Reference: “Namilumab or infliximab compared to standard of care in hospitalized patients with COVID-19 (CATALYST): a randomized, multicenter, multi-arm, multistage, open-label, adaptive, phase 2, proof-of-concept study” by Benjamin A Fisher, MD[Res]; Prof Tonny Veenith, PhD; Daniel Slade, MSc; Charlotte Gaskell, MSc; Matthew Rowland, DPhil; Prof Tony Whitehouse, MD; James Scriven, PhD; Dhruv Parekh, PhD; Madhu S Balasubramaniam, MBBS; Prof Graham Cooke, DPhil; Nick Morley, MBBS; Zoe Gabriel, MBBS; Matthew P Wise, DPhil; Prof Joanna Porter, PhD; Prof Helen McShane, PhD; Prof Ling-Pei Ho, DPhil; Prof Philip N Newsome, PhD; Anna Rowe, PhD; Rowena Sharpe, PhD; Prof David R Thickett, DM; Prof Julian Bion, MD; Prof Simon Gates, PhD; Prof Duncan Richards, DM and Prof Pamela Kearns, PhD on behalf of the CATALYST investigators, Dec 16, 2021, The Lancet Respiratory Medicine.

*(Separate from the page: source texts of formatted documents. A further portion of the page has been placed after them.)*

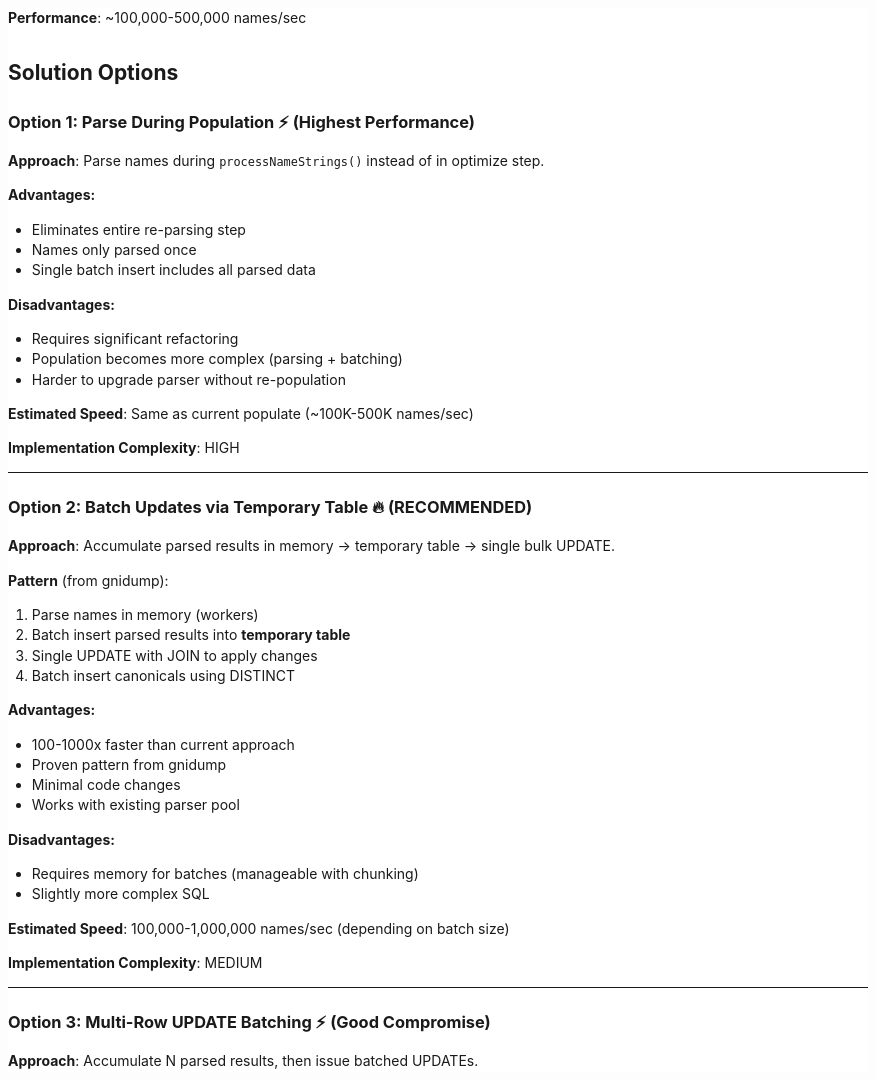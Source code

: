**Performance**: ~100,000-500,000 names/sec

## Solution Options

### Option 1: Parse During Population ⚡ (Highest Performance)

**Approach**: Parse names during `processNameStrings()` instead of in optimize step.

**Advantages:**
- Eliminates entire re-parsing step
- Names only parsed once
- Single batch insert includes all parsed data

**Disadvantages:**
- Requires significant refactoring
- Population becomes more complex (parsing + batching)
- Harder to upgrade parser without re-population

**Estimated Speed**: Same as current populate (~100K-500K names/sec)

**Implementation Complexity**: HIGH

---

### Option 2: Batch Updates via Temporary Table 🔥 (RECOMMENDED)

**Approach**: Accumulate parsed results in memory → temporary table → single bulk UPDATE.

**Pattern** (from gnidump):
1. Parse names in memory (workers)
2. Batch insert parsed results into **temporary table**
3. Single UPDATE with JOIN to apply changes
4. Batch insert canonicals using DISTINCT

**Advantages:**
- 100-1000x faster than current approach
- Proven pattern from gnidump
- Minimal code changes
- Works with existing parser pool

**Disadvantages:**
- Requires memory for batches (manageable with chunking)
- Slightly more complex SQL

**Estimated Speed**: 100,000-1,000,000 names/sec (depending on batch size)

**Implementation Complexity**: MEDIUM

---

### Option 3: Multi-Row UPDATE Batching ⚡ (Good Compromise)

**Approach**: Accumulate N parsed results, then issue batched UPDATEs.
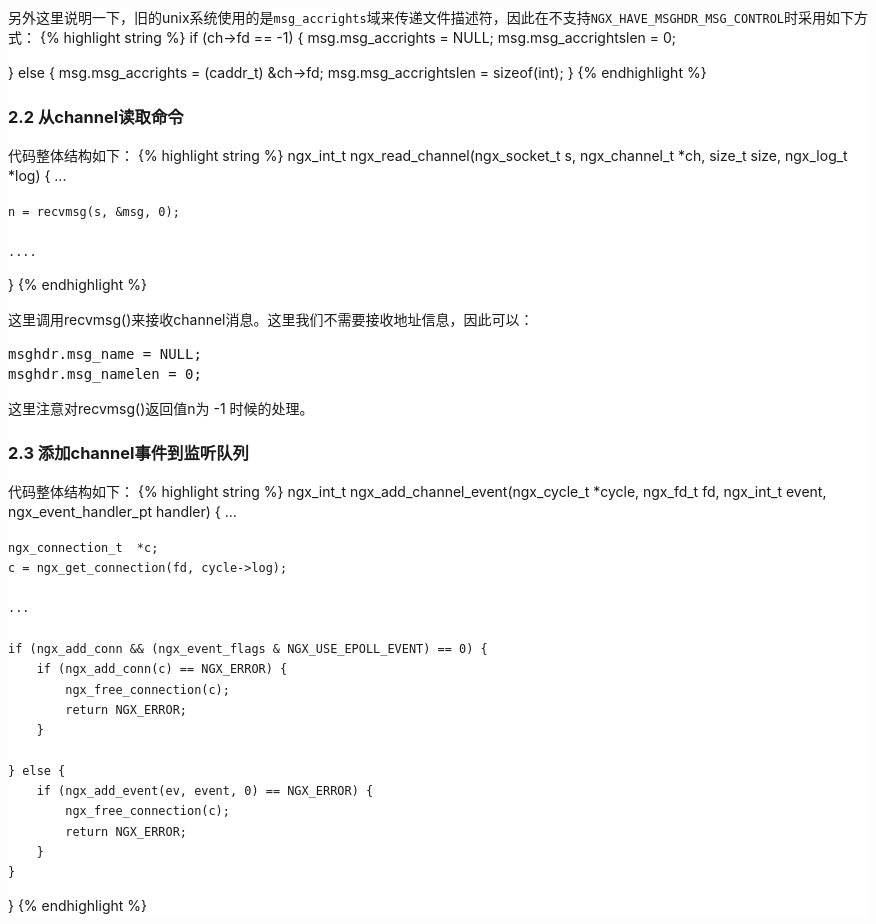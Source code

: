另外这里说明一下，旧的unix系统使用的是```msg_accrights```域来传递文件描述符，因此在不支持```NGX_HAVE_MSGHDR_MSG_CONTROL```时采用如下方式：
{% highlight string %}
if (ch->fd == -1) {
    msg.msg_accrights = NULL;
    msg.msg_accrightslen = 0;

} else {
    msg.msg_accrights = (caddr_t) &ch->fd;
    msg.msg_accrightslen = sizeof(int);
}
{% endhighlight %}


### 2.2 从channel读取命令

代码整体结构如下：
{% highlight string %}
ngx_int_t
ngx_read_channel(ngx_socket_t s, ngx_channel_t *ch, size_t size, ngx_log_t *log)
{
    ...

    n = recvmsg(s, &msg, 0);

	....
}
{% endhighlight %}

这里调用recvmsg()来接收channel消息。这里我们不需要接收地址信息，因此可以：
<pre>
msghdr.msg_name = NULL;
msghdr.msg_namelen = 0;
</pre>
这里注意对recvmsg()返回值n为 -1 时候的处理。


### 2.3 添加channel事件到监听队列

代码整体结构如下：
{% highlight string %}
ngx_int_t
ngx_add_channel_event(ngx_cycle_t *cycle, ngx_fd_t fd, ngx_int_t event,
    ngx_event_handler_pt handler)
{
	...
	
	ngx_connection_t  *c;
	c = ngx_get_connection(fd, cycle->log);
	
	...
	
	if (ngx_add_conn && (ngx_event_flags & NGX_USE_EPOLL_EVENT) == 0) {
	    if (ngx_add_conn(c) == NGX_ERROR) {
	        ngx_free_connection(c);
	        return NGX_ERROR;
	    }
	
	} else {
	    if (ngx_add_event(ev, event, 0) == NGX_ERROR) {
	        ngx_free_connection(c);
	        return NGX_ERROR;
	    }
	}

}
{% endhighlight %}
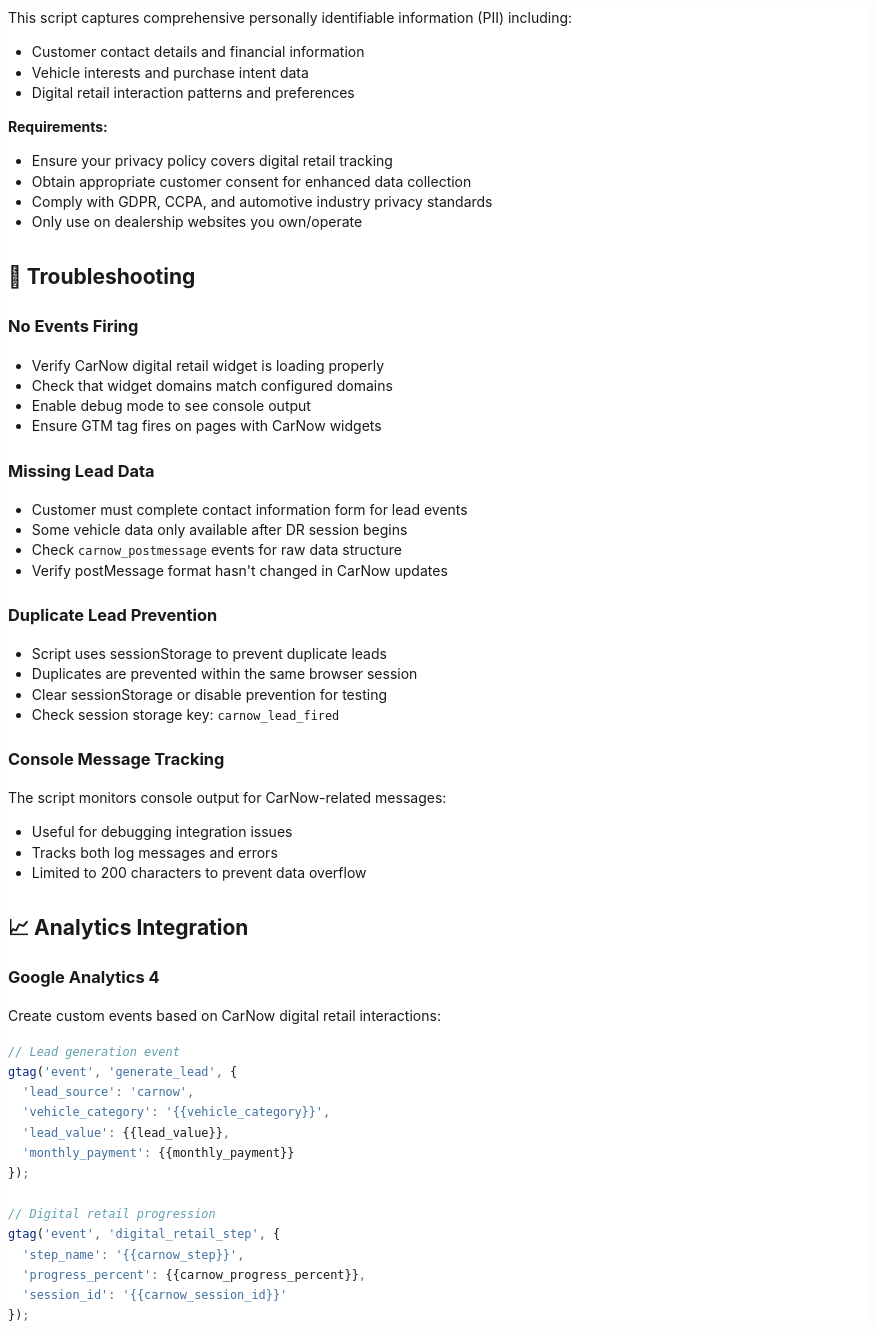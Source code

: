 This script captures comprehensive personally identifiable information (PII) including:
- Customer contact details and financial information
- Vehicle interests and purchase intent data
- Digital retail interaction patterns and preferences

**Requirements:**
- Ensure your privacy policy covers digital retail tracking
- Obtain appropriate customer consent for enhanced data collection
- Comply with GDPR, CCPA, and automotive industry privacy standards
- Only use on dealership websites you own/operate

## 🐛 Troubleshooting

### No Events Firing
- Verify CarNow digital retail widget is loading properly
- Check that widget domains match configured domains
- Enable debug mode to see console output
- Ensure GTM tag fires on pages with CarNow widgets

### Missing Lead Data
- Customer must complete contact information form for lead events
- Some vehicle data only available after DR session begins
- Check `carnow_postmessage` events for raw data structure
- Verify postMessage format hasn't changed in CarNow updates

### Duplicate Lead Prevention
- Script uses sessionStorage to prevent duplicate leads
- Duplicates are prevented within the same browser session
- Clear sessionStorage or disable prevention for testing
- Check session storage key: `carnow_lead_fired`

### Console Message Tracking
The script monitors console output for CarNow-related messages:
- Useful for debugging integration issues
- Tracks both log messages and errors
- Limited to 200 characters to prevent data overflow

## 📈 Analytics Integration

### Google Analytics 4
Create custom events based on CarNow digital retail interactions:

```javascript
// Lead generation event
gtag('event', 'generate_lead', {
  'lead_source': 'carnow',
  'vehicle_category': '{{vehicle_category}}',
  'lead_value': {{lead_value}},
  'monthly_payment': {{monthly_payment}}
});

// Digital retail progression
gtag('event', 'digital_retail_step', {
  'step_name': '{{carnow_step}}',
  'progress_percent': {{carnow_progress_percent}},
  'session_id': '{{carnow_session_id}}'
});
```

DOI: 10.116/S2213-2600(21)00460-4

CATALYST was designed by the Inflammation – Advanced and Cell Therapy Trials Team (I-ACT) of the Cancer Research UK Clinical Trials Unit at the University of Birmingham and is managed in close collaboration with UHB and the Birmingham National Institute for Health Research Biomedical Research Centers (NIHR). BRC) and delivered in close collaboration with the NIHR BRCs at Oxford, Imperial College London and University College London.